Posted By Daniel Greenfield On April 11, 2014 @ 9:25 am In The Point | 36 Comments

David Harsanyi responds to Reihan Salam’s piece “Why I Am Still a Neocon” with “Why I’m Not A Neocon” and it turns out that neither man has much of a working definition of neoconservative.

That’s true of most people. The few who still use the term reduce it to Iraq, which is what Harsanyi does in the second paragraph. The name Leo Strauss is never mentioned.

“As I understand it, contemporary neoconservatism is a philosophy that advocates the promotion of “democracy” and liberal ideals abroad,” Harsanyi writes.

It’s a loose definition prefaced by “As I understand it” giving it the confidence level of a weather report for next year. It’s not the confidence level you would expect from a piece with a title like that.

Then Harsanyi attacks Salam for his definition, accusing him of “reimagining the doctrine and reframing” it with a “false choice.” But his rebuttal is ” I’m also pretty sure that being a neocon entails a lot more than supporting the two aims Salam mentions above.”

I suspect that disproving someone’s definition of neo-conservative requires more than an “I suspect”.

Harsanyi is attacking an attitude more than a policy which is what most people who use neocon in a derogatory way do. In practice, there isn’t much of a policy difference to attack because neo-conservative policies tend to fit into the general consensus, for better or worse.

Salam was hammered for his article by people on the left who supported Obama’s intervention in Libya. Many of them would support one in Syria. The Democrats nearly went into Iraq under Clinton.

On the right, there isn’t much dissent except to the Paulite isolationist side which Harsanyi is sympathetic to.

Otherwise the differences are mainly gradations. They often focus on specific countries and events, rather than the bigger picture, which is why so many critics cite Iraq.

Neoconservative positions on foreign policy have shifted over the years. Their broad center, a strong military, peace through strength, values export and international alliances against geopolitical enemies don’t have much opposition from either side which is why most of Washington is neo-conservative; whether or not it uses that term.

Obama may be the only White House occupant since Carter to have rejected at least part of that consensus.

Harsanyi attacks Salam for an excessively broad and uncontroversial definition, but policywise, that’s what it is.

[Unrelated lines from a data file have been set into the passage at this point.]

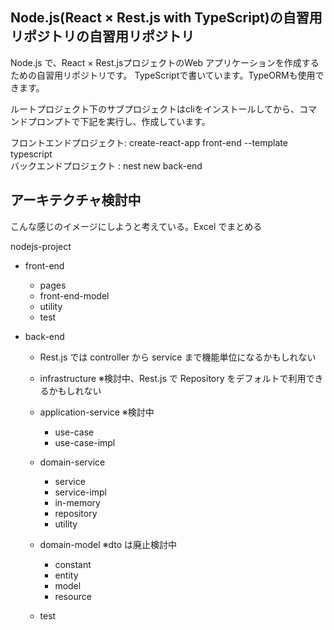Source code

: ## Node.js(React × Rest.js with TypeScript)の自習用リポジトリの自習用リポジトリ

Node.js で、React × Rest.jsプロジェクトのWeb アプリケーションを作成するための自習用リポジトリです。
TypeScriptで書いています。TypeORMも使用できます。

ルートプロジェクト下のサブプロジェクトはcliをインストールしてから、コマンドプロンプトで下記を実行し、作成しています。

フロントエンドプロジェクト: create-react-app front-end --template typescript  
バックエンドプロジェクト : nest new back-end

## アーキテクチャ検討中

こんな感じのイメージにしようと考えている。Excel でまとめる

nodejs-project

-   front-end

    -   pages
    -   front-end-model
    -   utility
    -   test

-   back-end

    -   Rest.js では controller から service まで機能単位になるかもしれない

    -   infrastructure ※検討中、Rest.js で Repository をデフォルトで利用できるかもしれない

    -   application-service ※検討中

        -   use-case
        -   use-case-impl

    -   domain-service

        -   service
        -   service-impl
        -   in-memory
        -   repository
        -   utility

    -   domain-model ※dto は廃止検討中

        -   constant
        -   entity
        -   model
        -   resource

    -   test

Culturally, it’s another matter. And the resentment is more cultural than it is about policy.

Then he echoes some Paulite criticisms.

“Does our presence in South Korea stop North Korea from firing off missiles and creating a dystopia for millions?” he asks.

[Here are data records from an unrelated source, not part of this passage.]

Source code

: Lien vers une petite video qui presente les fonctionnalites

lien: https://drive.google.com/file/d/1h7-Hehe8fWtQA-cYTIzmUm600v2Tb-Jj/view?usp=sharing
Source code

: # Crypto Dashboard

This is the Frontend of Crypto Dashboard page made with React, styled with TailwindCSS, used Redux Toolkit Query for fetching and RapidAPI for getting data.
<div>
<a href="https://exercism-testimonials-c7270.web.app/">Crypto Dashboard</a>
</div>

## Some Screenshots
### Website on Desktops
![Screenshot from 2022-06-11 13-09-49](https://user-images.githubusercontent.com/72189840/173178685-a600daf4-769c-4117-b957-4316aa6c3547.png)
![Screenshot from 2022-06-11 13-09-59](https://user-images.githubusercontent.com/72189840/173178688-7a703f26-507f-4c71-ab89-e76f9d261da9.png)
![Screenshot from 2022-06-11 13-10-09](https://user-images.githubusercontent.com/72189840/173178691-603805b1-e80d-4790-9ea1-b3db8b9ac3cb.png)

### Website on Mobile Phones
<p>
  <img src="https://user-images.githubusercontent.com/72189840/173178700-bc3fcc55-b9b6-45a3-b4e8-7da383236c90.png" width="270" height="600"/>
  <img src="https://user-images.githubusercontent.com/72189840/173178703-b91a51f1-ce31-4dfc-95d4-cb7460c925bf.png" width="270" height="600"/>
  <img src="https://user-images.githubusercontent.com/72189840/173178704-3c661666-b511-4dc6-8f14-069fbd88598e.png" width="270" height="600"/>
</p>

Not particularly, but it may be stopping a war that would drag us in anyway once it got started. A war that might become nuclear.

The Paulite response would be that our presence there is more likely to cause the war. A critique that tellingly resonates with the left which agrees with the basic premise that America causes more problems than it solves.

“Does the democratically elected* government of Iran seem overly concerned that we’re right next door?)” he asks.

Concerned enough not to blockade the Strait of Hormuz which would have all sorts of economic consequences.

Most of these are pragmatic moves that avert worse consequences in the long run. Keeping troops in South Korea isn’t neo-conservatism.

“There are worse things we could do than take each foreign policy situation as it comes and assess the costs and potential rewards – sans ideology,” Harsanyi writes, and then goes on to tout the “emergence of a more libertarian-centric GOP foreign policy — led by Rand Paul.”

So should we be doing some sort of non-ideological foreign policy or the Paulite take on stopping the expansion of the American Empire?

Every situation can be taken on its own terms, but there’s still an overall worldview behind that. Rand Paul brings that worldview to the table. So do Harsanyi and Salam. That worldview is part ideology, part emotional identification and part culture.

Neo-conservatism has become a shorthand for a dissatisfaction with a particular strain of Washington politician and foreign policy expert. It remains more of an emotional and cultural critique than a policy critique.